Action item:
Within this listing, how many lines carry the string "complete"? State the number only.
☆ ☆ ☆ ☆ ☆
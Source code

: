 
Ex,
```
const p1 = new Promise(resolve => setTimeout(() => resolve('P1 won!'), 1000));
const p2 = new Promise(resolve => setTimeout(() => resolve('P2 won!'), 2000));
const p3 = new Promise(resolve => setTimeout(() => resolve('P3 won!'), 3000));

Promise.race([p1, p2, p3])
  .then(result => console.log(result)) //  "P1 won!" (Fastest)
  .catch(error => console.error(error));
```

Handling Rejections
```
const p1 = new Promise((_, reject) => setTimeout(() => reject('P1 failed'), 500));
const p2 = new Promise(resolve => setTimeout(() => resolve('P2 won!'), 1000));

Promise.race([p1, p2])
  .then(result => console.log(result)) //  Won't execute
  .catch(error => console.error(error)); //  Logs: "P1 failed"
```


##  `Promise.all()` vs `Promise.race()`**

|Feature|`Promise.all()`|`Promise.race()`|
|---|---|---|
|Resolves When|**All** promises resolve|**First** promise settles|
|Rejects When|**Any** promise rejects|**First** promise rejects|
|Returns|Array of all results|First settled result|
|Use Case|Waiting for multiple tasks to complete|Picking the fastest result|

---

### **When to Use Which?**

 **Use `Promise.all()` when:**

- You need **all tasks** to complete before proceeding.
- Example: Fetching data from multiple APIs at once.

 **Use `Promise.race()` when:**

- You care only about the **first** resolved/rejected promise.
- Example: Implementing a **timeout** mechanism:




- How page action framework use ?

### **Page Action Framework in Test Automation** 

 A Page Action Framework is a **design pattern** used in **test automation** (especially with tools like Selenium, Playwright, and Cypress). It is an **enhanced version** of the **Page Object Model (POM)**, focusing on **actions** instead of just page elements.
☆ ☆ ☆ ☆ ☆
Worked solution:
2